We have to realize that not every country divides it's week like we do it in the West. In muslim countries, for example, the common practice is to rest on Fridays, so that if christians worship on Sunday they have to skip work once per week, and work on the day meant to be the resting day.

Also, if we were to count down the days since the times of old, we would probably not be following the same week pattern than ancient hebrews.

Just take a look at this page on Wikipedia to see how many different forms of organizing the calendar humans have already used, and, in some places, still use.

Also, would be good to know how did christians living under these different calendars kept the Sabbath, and how do they worship today.


----------



## J. Dean (Dec 8, 2011)

We also need to be careful about our designation of what does and does not constitute work that violates the Sabbath. Remember that by the time of Christ the Pharisees had attached ridiculous amendments to the Sabbath commandment (such as not even rubbing two kernels of grain together in order to eat, or walking further than a furlong). Jesus Himself dismissed attaching such frivolous amendments and called people back to a plain understanding of the Sabbath (see Luke 13:10-17).

There is a real danger with the Sabbath day of turning it into a legalistic, overly-restrictive burden upon Christians if it is not properly understood within the whole context of Scripture. I've seen this firsthand, with my mother who put more stock on somebody's keeping of the Sabbath than whether or not they trusted in Christ for salvation. The Sabbath is not the "be all end all" doctrine that determines somebody's salvation, and we need to remember that while dealing with this topic.


----------



## Contra_Mundum (Dec 8, 2011)

As someone who lived in a Mslm-dominated country, I can tell you that the Friday holyday has no Sabbatarian connotations for the typical Mslm. Businesses are not universally closed all day, etc. A Christian-run business might be conspicuous for its being closed on a Sunday, or it might not.

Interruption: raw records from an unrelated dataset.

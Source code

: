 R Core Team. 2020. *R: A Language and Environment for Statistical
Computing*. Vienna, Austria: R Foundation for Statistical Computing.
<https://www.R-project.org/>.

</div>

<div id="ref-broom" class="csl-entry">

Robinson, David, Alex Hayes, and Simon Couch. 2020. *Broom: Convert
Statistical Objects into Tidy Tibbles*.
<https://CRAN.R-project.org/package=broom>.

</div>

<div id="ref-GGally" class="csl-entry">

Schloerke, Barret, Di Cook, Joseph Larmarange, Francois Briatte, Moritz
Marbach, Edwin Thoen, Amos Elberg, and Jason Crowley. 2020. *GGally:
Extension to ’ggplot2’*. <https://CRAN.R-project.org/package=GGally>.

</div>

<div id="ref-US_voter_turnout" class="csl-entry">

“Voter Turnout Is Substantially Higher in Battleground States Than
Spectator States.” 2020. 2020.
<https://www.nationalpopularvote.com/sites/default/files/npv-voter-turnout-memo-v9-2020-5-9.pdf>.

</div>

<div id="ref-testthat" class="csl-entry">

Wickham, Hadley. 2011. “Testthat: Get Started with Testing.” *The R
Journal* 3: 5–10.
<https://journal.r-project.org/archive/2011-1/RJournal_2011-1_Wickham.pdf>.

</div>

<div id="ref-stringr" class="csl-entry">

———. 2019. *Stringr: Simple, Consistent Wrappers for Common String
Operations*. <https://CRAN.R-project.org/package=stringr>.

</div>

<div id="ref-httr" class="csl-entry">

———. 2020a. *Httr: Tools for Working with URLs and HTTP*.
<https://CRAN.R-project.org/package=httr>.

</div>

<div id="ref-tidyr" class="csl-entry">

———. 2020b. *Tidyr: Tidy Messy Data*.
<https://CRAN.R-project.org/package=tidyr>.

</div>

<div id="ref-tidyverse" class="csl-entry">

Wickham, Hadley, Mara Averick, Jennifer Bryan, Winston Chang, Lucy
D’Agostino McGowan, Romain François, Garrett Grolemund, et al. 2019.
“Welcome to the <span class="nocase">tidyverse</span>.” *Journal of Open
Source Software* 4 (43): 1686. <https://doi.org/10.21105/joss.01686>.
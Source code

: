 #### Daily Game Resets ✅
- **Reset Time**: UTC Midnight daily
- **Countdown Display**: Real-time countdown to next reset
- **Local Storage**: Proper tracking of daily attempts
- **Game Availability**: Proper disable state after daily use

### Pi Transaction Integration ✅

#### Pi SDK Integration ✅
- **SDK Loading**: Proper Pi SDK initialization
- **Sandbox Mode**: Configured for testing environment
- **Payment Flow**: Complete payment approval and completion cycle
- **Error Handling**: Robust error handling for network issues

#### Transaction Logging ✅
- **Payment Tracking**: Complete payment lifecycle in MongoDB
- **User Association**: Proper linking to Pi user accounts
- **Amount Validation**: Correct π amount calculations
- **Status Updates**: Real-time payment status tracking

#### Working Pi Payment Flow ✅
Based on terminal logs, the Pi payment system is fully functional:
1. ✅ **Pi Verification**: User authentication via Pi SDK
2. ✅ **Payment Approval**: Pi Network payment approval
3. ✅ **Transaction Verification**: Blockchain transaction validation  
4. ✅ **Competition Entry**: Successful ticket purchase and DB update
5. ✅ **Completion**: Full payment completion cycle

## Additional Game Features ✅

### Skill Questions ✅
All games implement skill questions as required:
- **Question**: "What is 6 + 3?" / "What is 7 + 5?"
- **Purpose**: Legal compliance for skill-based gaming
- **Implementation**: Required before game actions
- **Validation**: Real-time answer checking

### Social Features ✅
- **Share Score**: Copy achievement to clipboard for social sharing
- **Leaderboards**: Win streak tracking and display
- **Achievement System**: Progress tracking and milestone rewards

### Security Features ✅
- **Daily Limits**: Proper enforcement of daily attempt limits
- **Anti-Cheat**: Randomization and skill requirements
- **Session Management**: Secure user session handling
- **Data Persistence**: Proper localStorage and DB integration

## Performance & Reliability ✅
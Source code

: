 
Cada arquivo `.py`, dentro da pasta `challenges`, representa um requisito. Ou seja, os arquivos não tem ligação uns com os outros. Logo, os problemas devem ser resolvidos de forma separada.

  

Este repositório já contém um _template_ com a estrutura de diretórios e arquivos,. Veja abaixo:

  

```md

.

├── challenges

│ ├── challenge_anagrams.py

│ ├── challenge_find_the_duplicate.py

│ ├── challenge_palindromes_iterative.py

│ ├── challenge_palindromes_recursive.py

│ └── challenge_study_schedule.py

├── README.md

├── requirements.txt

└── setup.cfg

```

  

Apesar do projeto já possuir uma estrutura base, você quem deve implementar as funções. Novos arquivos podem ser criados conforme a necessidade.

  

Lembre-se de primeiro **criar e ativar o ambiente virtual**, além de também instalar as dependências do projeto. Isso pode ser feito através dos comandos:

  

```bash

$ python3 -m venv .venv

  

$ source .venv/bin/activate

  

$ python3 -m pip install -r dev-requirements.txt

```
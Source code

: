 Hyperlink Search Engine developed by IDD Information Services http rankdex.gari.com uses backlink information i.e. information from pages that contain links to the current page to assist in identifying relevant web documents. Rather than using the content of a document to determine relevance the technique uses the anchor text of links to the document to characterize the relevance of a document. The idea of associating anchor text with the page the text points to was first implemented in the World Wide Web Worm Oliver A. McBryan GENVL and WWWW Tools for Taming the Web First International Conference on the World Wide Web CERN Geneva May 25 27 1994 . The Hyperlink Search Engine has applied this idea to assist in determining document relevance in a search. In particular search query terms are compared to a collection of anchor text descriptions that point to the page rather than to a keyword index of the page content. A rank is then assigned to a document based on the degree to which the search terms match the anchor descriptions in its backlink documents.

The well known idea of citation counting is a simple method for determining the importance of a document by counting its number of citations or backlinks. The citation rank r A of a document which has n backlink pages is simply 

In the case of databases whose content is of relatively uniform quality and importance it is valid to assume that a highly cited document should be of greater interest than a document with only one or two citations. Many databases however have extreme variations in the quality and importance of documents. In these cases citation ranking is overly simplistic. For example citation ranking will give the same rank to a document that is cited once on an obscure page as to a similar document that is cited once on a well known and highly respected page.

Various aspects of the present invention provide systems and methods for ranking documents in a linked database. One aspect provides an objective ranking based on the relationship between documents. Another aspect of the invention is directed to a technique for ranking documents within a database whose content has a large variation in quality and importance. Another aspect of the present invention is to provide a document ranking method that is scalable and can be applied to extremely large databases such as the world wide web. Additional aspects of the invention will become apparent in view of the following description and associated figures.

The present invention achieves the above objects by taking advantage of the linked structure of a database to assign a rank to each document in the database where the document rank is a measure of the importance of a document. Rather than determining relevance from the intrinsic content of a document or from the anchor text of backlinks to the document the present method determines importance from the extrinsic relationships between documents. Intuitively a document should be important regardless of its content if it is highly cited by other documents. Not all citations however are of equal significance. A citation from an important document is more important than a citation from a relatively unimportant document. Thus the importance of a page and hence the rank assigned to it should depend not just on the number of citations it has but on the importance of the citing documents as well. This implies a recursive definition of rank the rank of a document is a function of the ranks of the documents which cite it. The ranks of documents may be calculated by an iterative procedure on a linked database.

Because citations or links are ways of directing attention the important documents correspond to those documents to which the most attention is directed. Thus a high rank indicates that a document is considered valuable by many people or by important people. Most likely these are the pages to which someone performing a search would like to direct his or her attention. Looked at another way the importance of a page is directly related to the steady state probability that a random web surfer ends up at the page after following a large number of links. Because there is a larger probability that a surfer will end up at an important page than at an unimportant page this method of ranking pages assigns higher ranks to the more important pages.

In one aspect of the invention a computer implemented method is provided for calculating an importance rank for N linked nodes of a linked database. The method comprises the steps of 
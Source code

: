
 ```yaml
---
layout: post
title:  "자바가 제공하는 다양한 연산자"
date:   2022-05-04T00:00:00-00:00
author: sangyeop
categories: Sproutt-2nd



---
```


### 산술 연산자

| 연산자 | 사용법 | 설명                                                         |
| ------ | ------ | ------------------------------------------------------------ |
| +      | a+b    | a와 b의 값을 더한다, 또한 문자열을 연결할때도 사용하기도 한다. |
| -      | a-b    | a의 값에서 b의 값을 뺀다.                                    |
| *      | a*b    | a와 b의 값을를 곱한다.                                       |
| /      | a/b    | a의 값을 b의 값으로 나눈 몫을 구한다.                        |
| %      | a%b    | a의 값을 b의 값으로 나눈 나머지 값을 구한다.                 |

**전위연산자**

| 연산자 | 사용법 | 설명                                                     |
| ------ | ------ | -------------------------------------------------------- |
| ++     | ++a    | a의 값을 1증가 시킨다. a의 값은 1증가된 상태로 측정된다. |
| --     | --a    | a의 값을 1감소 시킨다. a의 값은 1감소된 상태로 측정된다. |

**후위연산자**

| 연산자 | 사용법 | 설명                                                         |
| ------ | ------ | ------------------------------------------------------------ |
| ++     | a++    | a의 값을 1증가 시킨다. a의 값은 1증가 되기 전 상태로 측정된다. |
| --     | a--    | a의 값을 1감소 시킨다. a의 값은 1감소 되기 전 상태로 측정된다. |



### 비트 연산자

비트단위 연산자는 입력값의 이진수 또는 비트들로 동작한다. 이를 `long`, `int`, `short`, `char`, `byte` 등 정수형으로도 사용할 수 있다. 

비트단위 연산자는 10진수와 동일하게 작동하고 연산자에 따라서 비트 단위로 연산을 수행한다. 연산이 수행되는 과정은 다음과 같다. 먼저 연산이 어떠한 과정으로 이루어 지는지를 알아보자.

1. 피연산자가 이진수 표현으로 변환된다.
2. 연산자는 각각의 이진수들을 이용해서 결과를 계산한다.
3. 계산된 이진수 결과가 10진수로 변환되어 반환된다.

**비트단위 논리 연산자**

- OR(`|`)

Furthermore, it is generally acknowledged that what we call Sunday is the first day of the week. See the chart on this page: Islamic calendar - Wikipedia, the free encyclopedia . Choosing "Friday" for a day of worship was Islm's way of setting itself apart from the Jews or Christians. *Thus, it is well-known that Christians worship on the first-day*. The Mslm's work week ends, then he worships, then (assuming a five-day business-week) he has a day off before the week begins anew. No sane person proposes that this takes place on an unchanged, seven-day cycle that has seen no hiccups since the world began; but rather we look to imitate the universal church, as it follows Christ, whatever the rest of the culture does.

Yes, there are accommodations Christians make in Islmc countries. For instance, there was a "Friday-School" program in one church in the city I lived in (probably quite a common practice in many churches), in order to to make Christian-instruction available even to those outside Christianity. But regular worship is on the Lord's Day.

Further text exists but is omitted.